▶ _Activity_
Only the lines below starting at the one containing "- Could mislead the agent" and ending at the one containing "- Check if subdomain" belong in the answer, each copied exactly.

▶ _Data listing_
————————

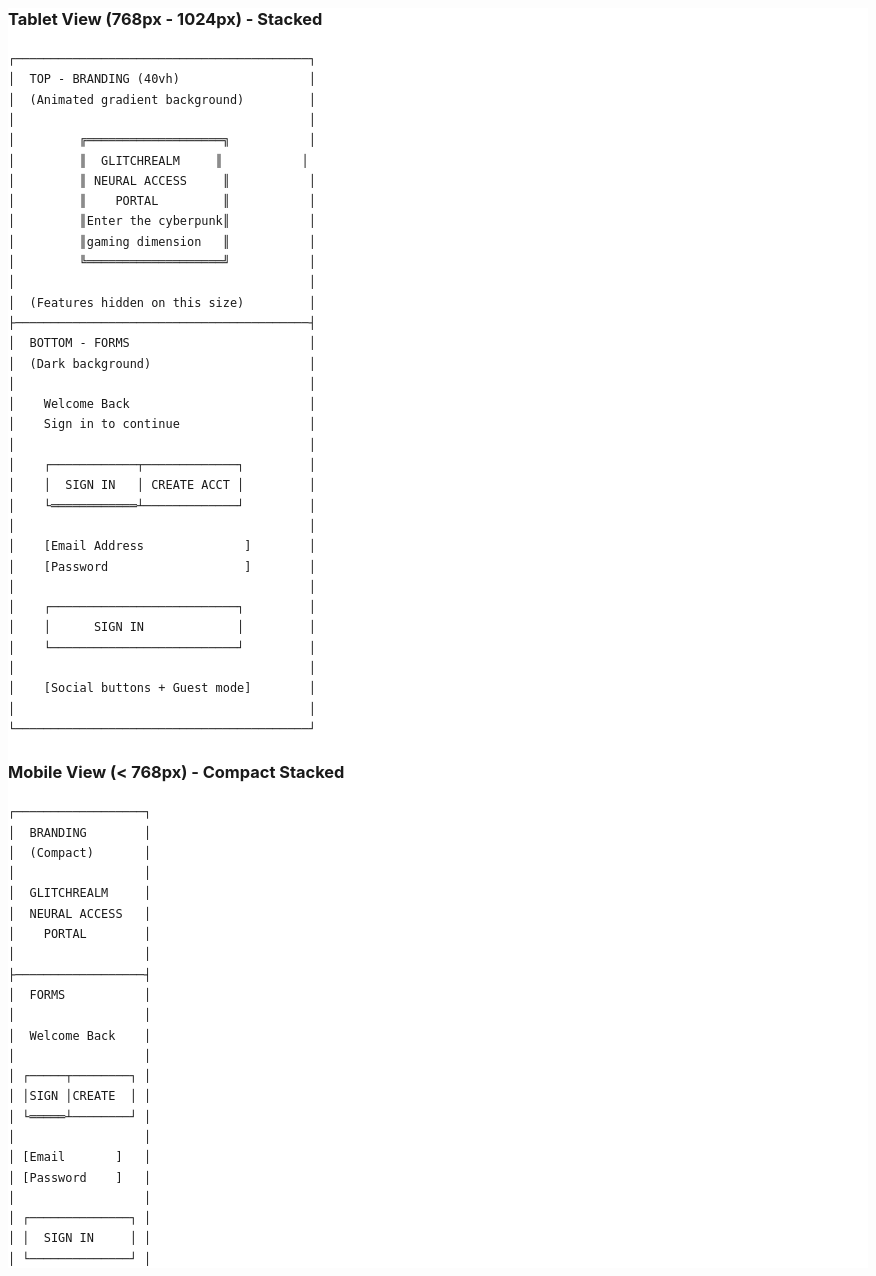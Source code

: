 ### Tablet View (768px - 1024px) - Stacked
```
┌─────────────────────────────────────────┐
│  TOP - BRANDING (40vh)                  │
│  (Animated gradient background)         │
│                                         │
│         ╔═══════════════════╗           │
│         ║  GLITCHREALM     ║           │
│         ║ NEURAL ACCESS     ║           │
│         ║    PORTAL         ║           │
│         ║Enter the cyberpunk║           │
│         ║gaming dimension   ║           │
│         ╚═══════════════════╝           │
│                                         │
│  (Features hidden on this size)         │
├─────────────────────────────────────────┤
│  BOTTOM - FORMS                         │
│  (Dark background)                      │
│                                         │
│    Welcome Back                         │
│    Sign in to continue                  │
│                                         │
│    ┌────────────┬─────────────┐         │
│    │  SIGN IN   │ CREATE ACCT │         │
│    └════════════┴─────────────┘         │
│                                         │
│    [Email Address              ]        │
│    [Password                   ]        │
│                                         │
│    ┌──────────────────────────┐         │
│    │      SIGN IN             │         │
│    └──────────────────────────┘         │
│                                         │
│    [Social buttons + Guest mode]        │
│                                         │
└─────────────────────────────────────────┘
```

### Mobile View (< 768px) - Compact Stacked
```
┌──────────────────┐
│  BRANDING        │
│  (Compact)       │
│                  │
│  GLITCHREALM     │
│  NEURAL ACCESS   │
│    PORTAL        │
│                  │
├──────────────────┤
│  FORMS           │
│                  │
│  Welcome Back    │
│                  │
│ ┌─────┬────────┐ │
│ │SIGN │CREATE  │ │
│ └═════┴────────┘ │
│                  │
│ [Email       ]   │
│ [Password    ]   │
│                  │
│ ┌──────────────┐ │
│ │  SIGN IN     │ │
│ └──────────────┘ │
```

————————

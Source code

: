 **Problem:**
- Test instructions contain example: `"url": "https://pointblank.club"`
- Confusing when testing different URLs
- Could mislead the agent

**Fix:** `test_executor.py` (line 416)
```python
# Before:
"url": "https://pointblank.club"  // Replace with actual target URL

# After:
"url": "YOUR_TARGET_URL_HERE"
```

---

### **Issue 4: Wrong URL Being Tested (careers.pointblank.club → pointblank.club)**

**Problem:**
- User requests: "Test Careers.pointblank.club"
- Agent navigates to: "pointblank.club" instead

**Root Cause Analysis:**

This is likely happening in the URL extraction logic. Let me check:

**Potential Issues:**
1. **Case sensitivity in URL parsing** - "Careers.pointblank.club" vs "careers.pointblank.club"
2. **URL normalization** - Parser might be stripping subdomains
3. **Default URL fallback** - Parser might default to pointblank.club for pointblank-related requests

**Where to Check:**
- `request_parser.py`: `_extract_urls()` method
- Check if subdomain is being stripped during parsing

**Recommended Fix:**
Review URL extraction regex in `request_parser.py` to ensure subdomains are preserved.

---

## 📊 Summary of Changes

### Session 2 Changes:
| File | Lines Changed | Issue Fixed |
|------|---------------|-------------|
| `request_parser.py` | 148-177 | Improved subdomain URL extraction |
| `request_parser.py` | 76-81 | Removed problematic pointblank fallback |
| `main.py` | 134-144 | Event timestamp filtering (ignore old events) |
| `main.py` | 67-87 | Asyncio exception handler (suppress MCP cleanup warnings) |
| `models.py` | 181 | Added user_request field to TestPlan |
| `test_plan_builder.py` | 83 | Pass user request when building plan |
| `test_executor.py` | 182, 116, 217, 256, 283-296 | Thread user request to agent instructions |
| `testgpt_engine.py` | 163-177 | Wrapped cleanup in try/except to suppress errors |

————————

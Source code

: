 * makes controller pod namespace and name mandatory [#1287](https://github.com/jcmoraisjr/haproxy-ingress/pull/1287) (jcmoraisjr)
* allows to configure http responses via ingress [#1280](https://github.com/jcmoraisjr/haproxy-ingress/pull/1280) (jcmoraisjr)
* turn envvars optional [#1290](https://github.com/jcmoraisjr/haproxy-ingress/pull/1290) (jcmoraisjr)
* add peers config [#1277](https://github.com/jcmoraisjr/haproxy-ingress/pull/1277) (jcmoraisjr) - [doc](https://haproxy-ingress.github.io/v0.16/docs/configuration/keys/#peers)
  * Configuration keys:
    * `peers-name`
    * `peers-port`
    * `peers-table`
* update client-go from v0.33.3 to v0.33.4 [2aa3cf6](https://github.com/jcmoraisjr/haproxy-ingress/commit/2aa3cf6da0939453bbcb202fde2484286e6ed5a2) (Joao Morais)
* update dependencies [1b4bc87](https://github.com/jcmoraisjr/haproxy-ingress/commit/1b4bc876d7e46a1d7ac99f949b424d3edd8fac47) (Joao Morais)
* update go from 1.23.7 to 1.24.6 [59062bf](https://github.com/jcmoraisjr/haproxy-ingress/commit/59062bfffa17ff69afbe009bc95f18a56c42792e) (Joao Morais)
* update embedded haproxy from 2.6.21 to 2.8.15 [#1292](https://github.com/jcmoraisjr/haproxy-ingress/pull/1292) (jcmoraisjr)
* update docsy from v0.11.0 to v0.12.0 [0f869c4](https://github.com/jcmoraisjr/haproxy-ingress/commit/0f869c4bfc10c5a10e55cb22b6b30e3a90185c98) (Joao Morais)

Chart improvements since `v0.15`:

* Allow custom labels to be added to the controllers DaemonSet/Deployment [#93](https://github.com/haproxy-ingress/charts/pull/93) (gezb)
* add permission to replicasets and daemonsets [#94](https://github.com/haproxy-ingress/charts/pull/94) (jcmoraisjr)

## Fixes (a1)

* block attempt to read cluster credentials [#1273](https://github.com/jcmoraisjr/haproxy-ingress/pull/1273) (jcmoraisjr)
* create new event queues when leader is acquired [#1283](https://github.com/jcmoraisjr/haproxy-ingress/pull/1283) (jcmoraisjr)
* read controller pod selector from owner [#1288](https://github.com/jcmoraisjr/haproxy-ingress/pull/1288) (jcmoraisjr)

————————

▶ _Solved problem_
- Could mislead the agent

**Fix:** `test_executor.py` (line 416)
```python
# Before:
"url": "https://pointblank.club"  // Replace with actual target URL

# After:
"url": "YOUR_TARGET_URL_HERE"
```

---

### **Issue 4: Wrong URL Being Tested (careers.pointblank.club → pointblank.club)**

**Problem:**
- User requests: "Test Careers.pointblank.club"
- Agent navigates to: "pointblank.club" instead

**Root Cause Analysis:**

This is likely happening in the URL extraction logic. Let me check:

**Potential Issues:**
1. **Case sensitivity in URL parsing** - "Careers.pointblank.club" vs "careers.pointblank.club"
2. **URL normalization** - Parser might be stripping subdomains
3. **Default URL fallback** - Parser might default to pointblank.club for pointblank-related requests

**Where to Check:**
- `request_parser.py`: `_extract_urls()` method
- Check if subdomain is being stripped during parsing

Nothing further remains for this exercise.